The complainant had made a preliminary complaint as described to the neighbour, and the learned judge directed the jurors that:
“Why it is before you is to allow you to assess [the complainant’s] credibility, her consistency. It is really perhaps a matter of common sense. One would expect that if a person has been the victim of some unlawful sexual activity one would make some complaint about it to someone with some reasonable promptitude.”
The judge added soon after:
“In other words, just as you do not have to cry rape as soon as you are penetrated or fight back it can still be non-consensual if you do not and it can still be non-consensual if you don’t make a complaint to someone at the earliest sort of opportunity. Credibility only is the reason why it is before you…”
- The learned judge explained in discussion with counsel for the Crown that the judge had endeavoured to avoid the use of the word “recent”, but had still thought it legitimate to comment on the lapse of time and the reasons that are offered as relevant to the question of credibility. It is at least arguable that the judge was in error in the view that those comments were still legitimate; it may be that any error, if one was established, would make absolutely no difference at all in the circumstances of Mr Puti’s case. Nevertheless, it is at least a viable ground of appeal for examination and argument.

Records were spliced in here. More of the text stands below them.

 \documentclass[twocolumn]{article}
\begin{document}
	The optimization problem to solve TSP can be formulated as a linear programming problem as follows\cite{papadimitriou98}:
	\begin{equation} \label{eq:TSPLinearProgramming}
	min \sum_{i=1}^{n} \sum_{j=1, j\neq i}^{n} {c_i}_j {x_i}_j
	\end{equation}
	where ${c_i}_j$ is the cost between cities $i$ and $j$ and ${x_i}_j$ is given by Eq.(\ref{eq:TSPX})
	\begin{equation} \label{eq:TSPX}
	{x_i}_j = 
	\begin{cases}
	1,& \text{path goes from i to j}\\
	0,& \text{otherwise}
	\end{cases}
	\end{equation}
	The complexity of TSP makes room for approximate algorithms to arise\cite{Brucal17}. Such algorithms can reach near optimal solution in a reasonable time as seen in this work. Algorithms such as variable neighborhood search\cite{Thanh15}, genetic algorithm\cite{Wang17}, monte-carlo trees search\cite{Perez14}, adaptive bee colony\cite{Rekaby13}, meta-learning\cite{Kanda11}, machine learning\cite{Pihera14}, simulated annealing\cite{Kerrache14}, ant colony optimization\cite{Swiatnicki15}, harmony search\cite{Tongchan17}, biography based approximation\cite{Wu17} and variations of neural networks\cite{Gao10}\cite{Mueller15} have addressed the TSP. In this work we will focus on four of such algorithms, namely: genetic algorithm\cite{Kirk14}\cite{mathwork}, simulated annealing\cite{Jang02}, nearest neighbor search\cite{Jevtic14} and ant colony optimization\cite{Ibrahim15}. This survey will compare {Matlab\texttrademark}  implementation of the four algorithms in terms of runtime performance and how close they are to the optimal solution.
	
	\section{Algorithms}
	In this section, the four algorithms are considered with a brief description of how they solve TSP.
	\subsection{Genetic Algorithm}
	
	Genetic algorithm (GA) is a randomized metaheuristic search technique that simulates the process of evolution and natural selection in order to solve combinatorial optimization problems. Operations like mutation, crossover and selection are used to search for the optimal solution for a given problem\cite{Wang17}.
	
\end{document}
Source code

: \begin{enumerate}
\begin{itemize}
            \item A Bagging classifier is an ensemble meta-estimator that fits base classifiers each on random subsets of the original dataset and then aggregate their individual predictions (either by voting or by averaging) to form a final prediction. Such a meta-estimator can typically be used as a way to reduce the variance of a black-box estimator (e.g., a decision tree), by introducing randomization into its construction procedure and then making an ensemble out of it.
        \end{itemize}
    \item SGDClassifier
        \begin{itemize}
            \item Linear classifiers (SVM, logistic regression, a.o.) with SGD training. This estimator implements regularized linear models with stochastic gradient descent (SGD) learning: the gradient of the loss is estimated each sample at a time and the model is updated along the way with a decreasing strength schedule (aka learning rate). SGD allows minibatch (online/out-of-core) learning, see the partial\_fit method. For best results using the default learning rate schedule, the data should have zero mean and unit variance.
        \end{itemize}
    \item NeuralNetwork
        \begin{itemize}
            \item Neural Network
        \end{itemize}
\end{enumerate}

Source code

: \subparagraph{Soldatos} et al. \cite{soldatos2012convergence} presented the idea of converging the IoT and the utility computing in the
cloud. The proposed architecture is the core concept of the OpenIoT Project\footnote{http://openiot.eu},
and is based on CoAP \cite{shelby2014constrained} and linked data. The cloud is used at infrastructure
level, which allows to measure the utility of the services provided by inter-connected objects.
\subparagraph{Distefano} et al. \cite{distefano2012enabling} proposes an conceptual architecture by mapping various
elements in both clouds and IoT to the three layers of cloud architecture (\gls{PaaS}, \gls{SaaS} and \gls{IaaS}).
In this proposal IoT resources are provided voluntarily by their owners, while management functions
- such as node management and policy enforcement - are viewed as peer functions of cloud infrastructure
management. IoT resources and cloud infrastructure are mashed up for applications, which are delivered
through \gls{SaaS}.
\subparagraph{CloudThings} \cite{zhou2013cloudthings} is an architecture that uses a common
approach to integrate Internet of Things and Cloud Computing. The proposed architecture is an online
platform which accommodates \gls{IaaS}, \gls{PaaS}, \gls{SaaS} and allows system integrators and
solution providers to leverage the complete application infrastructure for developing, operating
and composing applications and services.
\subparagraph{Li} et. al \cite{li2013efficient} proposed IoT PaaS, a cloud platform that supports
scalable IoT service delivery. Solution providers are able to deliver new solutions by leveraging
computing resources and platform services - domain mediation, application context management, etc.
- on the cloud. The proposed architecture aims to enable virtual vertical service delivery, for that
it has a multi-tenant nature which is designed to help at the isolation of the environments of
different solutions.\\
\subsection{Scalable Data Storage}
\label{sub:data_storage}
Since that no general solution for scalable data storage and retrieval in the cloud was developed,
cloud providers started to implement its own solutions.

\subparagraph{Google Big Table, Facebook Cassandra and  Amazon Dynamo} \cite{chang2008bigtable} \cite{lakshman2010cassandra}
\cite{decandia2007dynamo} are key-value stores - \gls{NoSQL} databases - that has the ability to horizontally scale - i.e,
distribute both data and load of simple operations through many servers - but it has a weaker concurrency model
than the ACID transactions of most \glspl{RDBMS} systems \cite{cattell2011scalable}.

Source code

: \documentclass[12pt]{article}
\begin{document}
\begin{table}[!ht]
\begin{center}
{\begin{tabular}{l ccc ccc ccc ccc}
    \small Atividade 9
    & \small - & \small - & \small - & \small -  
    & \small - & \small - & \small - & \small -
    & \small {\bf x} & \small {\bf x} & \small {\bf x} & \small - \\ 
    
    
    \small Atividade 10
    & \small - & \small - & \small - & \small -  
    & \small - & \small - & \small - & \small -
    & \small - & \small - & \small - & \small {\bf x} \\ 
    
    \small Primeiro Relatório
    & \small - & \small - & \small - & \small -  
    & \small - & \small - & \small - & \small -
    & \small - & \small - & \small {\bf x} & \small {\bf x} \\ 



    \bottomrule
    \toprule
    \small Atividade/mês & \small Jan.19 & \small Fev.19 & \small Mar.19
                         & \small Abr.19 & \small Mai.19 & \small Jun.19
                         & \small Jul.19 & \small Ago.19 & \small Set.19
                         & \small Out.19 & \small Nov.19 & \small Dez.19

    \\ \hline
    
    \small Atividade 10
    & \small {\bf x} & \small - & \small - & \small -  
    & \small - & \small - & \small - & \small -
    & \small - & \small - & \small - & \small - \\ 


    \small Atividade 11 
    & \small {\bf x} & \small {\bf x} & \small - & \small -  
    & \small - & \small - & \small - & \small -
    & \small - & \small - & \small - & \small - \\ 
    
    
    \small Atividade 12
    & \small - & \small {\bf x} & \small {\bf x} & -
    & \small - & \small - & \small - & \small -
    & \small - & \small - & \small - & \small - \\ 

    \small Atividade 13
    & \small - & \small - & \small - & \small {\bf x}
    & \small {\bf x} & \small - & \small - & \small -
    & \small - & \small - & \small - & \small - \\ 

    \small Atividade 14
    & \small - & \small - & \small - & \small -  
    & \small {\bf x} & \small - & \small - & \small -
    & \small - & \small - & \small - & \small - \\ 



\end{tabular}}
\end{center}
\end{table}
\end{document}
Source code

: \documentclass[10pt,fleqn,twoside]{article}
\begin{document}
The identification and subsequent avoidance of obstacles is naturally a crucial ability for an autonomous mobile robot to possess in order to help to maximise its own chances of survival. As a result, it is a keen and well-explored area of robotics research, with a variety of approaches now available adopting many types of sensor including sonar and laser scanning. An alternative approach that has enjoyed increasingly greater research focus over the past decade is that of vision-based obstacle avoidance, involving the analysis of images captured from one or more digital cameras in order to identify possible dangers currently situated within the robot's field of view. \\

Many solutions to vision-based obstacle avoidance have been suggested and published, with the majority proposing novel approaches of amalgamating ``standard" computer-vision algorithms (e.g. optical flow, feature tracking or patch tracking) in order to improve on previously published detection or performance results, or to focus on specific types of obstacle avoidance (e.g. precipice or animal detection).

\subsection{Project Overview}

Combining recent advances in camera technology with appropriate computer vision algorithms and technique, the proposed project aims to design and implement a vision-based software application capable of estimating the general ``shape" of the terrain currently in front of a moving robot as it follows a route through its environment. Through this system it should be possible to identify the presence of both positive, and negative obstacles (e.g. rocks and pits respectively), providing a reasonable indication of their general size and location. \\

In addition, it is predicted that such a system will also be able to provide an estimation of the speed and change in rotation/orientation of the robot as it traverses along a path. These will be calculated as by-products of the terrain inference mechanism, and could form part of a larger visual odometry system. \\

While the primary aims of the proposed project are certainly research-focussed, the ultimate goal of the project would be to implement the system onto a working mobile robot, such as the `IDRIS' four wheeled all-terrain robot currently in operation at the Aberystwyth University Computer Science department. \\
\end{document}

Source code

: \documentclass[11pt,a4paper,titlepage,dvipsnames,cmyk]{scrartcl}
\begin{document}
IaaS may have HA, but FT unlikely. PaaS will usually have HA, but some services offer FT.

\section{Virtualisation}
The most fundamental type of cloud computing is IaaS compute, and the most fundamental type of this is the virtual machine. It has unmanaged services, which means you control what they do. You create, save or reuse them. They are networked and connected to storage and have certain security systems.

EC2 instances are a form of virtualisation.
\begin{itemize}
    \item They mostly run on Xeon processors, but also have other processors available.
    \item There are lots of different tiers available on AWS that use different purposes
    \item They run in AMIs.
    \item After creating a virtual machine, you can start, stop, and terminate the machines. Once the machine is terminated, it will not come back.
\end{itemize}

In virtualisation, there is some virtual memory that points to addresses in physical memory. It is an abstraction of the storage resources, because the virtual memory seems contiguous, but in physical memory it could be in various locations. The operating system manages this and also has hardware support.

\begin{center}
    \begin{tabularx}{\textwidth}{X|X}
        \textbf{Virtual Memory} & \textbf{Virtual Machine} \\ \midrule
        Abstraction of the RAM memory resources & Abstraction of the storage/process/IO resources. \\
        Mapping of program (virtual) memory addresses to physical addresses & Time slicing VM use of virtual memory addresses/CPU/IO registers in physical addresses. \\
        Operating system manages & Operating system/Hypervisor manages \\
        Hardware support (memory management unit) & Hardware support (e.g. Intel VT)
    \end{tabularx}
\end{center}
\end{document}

- Accordingly, and despite the paucity of explanation for delay, I consider there are matters warranting a grant of the application for leave to appeal. I recommend that the Registrar (Appeals) provide a copy of this judgment to Legal Aid, with the suggestion that Legal Aid be considered for the possible grounds of appeal specifically mentioned herein. I would order:
- that the application for an extension of time within which to appeal be allowed, and the time extended to 3 February 2005.
- ATKINSON J: I agree that the application for an extension of time should be refused and with the reasons of the President for doing so.